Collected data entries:
++++++++

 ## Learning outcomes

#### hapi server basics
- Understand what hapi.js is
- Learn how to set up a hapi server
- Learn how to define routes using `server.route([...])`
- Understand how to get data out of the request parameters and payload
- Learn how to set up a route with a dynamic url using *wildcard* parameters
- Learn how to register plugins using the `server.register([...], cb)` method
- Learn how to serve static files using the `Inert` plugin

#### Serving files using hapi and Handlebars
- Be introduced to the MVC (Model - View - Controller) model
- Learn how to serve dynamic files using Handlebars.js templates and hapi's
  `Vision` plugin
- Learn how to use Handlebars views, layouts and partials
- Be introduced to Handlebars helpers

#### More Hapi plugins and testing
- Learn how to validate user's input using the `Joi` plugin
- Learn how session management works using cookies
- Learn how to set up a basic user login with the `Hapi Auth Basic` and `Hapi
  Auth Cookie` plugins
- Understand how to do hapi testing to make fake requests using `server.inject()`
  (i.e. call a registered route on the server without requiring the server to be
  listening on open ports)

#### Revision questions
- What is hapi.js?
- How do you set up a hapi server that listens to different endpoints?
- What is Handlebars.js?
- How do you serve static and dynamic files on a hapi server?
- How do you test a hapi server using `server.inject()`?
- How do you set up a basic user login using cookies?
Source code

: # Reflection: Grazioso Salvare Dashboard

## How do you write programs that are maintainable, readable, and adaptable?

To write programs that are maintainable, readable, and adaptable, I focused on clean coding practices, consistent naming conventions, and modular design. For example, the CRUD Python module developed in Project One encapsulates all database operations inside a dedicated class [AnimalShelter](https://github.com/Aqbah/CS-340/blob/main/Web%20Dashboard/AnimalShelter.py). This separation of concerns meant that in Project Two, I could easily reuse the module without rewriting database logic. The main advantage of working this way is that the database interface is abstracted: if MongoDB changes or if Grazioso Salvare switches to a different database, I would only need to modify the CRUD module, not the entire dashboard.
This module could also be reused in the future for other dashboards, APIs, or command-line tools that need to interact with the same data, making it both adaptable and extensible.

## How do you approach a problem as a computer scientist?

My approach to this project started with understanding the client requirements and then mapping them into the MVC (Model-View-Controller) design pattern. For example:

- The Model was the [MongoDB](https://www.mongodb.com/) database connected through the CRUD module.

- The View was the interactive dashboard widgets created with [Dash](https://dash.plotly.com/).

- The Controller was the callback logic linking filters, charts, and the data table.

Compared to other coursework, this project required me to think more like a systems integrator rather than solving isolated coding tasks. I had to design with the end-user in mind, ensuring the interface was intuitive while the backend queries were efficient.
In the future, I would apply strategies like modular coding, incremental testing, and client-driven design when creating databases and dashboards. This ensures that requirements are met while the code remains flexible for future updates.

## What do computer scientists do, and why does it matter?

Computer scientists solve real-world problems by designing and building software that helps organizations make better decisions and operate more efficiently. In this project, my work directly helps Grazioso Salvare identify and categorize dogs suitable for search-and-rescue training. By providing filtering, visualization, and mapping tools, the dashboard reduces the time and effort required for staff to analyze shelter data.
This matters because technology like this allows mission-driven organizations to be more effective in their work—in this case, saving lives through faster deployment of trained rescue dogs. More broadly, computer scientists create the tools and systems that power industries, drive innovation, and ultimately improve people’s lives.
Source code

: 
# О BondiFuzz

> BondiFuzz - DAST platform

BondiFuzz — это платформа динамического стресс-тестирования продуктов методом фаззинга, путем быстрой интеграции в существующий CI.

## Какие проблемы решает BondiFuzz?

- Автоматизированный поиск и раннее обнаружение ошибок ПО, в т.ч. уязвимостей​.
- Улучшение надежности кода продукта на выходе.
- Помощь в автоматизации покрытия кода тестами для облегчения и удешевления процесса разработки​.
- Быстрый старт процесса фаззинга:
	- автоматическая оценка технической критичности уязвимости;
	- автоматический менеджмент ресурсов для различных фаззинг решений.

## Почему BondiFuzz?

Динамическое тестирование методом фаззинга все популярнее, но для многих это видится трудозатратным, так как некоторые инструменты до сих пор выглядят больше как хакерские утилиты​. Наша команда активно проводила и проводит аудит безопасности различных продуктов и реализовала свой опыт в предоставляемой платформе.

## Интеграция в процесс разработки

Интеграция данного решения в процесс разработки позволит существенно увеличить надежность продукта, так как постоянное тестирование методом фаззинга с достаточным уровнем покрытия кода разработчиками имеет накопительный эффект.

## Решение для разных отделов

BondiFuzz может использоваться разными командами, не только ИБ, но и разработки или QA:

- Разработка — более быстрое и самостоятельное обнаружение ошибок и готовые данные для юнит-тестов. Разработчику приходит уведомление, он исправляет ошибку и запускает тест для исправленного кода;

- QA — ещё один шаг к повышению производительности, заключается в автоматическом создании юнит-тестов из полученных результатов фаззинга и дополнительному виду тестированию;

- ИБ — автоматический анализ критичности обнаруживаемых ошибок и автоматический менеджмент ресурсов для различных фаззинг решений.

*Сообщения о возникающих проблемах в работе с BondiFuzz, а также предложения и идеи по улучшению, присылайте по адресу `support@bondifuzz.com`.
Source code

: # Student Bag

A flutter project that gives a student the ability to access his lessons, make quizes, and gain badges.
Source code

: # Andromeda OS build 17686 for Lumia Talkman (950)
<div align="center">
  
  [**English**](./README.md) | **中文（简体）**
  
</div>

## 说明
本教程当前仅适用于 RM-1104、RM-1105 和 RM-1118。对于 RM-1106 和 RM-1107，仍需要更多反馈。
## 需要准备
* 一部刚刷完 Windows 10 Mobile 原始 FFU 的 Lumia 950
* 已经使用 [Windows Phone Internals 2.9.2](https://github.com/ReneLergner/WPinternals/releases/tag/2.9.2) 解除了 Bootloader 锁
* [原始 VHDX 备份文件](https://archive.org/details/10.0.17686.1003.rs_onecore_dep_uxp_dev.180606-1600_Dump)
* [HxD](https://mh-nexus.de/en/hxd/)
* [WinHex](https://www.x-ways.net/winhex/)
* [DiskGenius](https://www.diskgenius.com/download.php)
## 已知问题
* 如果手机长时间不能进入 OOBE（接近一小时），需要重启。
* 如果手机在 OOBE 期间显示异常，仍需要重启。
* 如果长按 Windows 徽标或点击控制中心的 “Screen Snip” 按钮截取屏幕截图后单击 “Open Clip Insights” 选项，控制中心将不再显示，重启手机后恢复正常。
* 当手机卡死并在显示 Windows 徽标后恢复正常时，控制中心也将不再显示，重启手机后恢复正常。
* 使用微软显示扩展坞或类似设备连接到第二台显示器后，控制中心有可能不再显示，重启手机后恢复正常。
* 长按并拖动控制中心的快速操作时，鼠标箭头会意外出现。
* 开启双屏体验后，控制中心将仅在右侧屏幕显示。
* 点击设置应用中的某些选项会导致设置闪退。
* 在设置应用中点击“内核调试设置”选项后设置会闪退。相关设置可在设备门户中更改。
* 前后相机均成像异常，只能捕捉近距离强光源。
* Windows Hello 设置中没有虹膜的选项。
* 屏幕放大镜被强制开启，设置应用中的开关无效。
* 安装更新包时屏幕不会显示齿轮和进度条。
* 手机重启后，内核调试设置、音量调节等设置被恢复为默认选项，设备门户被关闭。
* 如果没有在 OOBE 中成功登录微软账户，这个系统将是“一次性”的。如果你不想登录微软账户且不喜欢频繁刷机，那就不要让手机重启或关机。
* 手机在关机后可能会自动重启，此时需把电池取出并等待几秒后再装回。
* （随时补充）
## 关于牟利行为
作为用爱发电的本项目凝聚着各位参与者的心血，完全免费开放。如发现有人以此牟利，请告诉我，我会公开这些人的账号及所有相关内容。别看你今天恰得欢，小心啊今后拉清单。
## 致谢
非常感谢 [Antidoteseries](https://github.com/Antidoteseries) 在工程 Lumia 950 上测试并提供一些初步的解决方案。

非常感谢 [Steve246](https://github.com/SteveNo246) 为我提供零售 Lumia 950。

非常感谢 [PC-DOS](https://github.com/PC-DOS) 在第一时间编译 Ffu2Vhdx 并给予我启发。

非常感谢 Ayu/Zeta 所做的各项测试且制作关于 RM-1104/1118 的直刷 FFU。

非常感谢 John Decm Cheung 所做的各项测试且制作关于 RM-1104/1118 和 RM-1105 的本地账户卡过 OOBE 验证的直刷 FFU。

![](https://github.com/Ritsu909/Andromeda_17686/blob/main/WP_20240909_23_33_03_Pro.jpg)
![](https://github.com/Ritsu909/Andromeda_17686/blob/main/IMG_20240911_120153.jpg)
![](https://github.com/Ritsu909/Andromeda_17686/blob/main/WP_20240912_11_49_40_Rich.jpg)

++++++++

= Work request =
Work out how many lines of the data above hold the word "重启手机后恢复正常", and write only the count.

= Answer to this exercise =
3